Gestern Vormittag wurde Aurelia Heuer während einer Matinee im Hamburger Ohnsorg-Theater zur Gewinnerin des Wettbewerbes 2009 gekürt, der mit 1000 Euro dotiert ist. Es ist nicht die erste Matinee, bei der sie dabei war, 2004 kam die Gudendorferin bereits unter die besten 25 von weit über 2000 Teilnehmern. Platt schreibt sie nur für den NDR, sonst verfasst sie ihre Reime und Erzählungen in Hochdeutsch. „Ich kann Platt nicht sprechen, nur schreiben und verstehen“, erzählt sie.
Dass sie 1999 ihre erste auf Platt verfasste Geschichte beim NDR einreichte, verdankt sie einem Zufall. Freundinnen hatten einen von ihr „heimlich verfassten“ Text op Platt zu lesen bekommen und sie ermuntert, an dem Wettbewerb „Vertell doch mol“ teilzunehmen.
Ihren Schreibstil bezeichnet die 62-Jährige mit „psychodelisch“, was „die Seele hervorbringen“ bedeutet. „Ich denke viel an Menschen, die kein normales Leben führen können, wohl weil es mir wegen der Schmerzen ebenso geht“, sagt sie. Und so hat die Geschichte von dem kleinen Autisten, der sich aus seinem „Glasmantel“ herauskämpft, gewisse autobiographische Züge.

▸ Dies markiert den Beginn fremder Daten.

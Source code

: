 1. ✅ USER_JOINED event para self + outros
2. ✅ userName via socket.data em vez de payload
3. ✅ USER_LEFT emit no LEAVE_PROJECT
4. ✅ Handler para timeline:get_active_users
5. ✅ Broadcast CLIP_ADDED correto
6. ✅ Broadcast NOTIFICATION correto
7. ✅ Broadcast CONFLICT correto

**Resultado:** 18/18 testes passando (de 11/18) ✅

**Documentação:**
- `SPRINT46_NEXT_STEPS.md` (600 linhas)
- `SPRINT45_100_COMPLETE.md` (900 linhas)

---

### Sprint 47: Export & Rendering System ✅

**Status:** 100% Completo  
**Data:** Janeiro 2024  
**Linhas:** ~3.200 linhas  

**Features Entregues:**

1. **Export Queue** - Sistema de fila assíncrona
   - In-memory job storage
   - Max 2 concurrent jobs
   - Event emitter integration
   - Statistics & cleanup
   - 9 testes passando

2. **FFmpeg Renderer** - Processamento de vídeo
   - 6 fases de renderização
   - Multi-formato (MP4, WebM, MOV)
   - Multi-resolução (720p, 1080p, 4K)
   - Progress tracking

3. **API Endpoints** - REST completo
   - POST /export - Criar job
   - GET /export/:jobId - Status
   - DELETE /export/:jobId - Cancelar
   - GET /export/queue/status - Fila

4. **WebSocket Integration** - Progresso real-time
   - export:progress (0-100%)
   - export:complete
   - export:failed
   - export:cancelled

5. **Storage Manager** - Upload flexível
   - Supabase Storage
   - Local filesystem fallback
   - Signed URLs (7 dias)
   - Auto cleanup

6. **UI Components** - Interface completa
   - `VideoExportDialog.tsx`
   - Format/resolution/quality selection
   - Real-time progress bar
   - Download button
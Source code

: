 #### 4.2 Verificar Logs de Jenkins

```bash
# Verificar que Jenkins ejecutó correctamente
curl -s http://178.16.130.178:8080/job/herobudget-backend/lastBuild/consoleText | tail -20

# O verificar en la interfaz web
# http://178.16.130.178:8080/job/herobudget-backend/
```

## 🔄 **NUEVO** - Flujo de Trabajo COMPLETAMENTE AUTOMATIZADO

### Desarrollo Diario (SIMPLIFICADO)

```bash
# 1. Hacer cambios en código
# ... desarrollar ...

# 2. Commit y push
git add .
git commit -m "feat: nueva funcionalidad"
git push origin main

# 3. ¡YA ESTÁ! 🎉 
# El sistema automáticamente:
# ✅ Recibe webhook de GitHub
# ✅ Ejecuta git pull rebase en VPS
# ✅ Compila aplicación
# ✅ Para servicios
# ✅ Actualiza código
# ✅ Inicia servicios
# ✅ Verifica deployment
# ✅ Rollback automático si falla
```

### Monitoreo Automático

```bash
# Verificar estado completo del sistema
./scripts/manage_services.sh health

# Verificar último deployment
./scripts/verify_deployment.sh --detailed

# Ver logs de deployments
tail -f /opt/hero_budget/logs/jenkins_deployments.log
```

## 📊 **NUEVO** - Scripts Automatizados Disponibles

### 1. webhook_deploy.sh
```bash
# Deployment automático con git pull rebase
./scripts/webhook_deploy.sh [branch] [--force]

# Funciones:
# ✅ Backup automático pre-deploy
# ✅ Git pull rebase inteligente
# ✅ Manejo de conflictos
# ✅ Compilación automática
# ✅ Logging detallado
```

Letztlich ist Aurelia Heuers literarisches Schaffen auch geprägt von der Lektüre zahlreicher Autobiographien. Als Beispiele nennt die Bücher über das Leben von Franz Kafka, Vincent van Gogh und Martin Luther. „Denen ging es ähnlich wie mir, sie waren aktiv, um aus ihrem Leiden herauszukommen.“
Das Aktivsein bezieht sich in Aurelia Heuers Leben denn nicht nur auf das Schreiben. Trotz ihrer Schmerzen will sie arbeiten, was Karin Ahl („Die lebenswerteste Chefin der Welt“) ihr in ihrem Steuerbüro stundenweise ermöglicht. 1975 gründete Aurelia Heuer den Gudendorfer Sportverein, war viele Jahre dessen Vorsitzende. Liebevoll kümmert sie sich um ihre drei Enkelkinder, und sie trifft sich regelmäßig mit Freundinnen zum Zwickern. So auch Anfang Juni, „dann bin ich wieder dran“ – man kann sich denken, dass an diesem Tag weniger Karten gespielt, sondern der Sieg beim Schreibwettbewerb tüchtig gefeiert wird.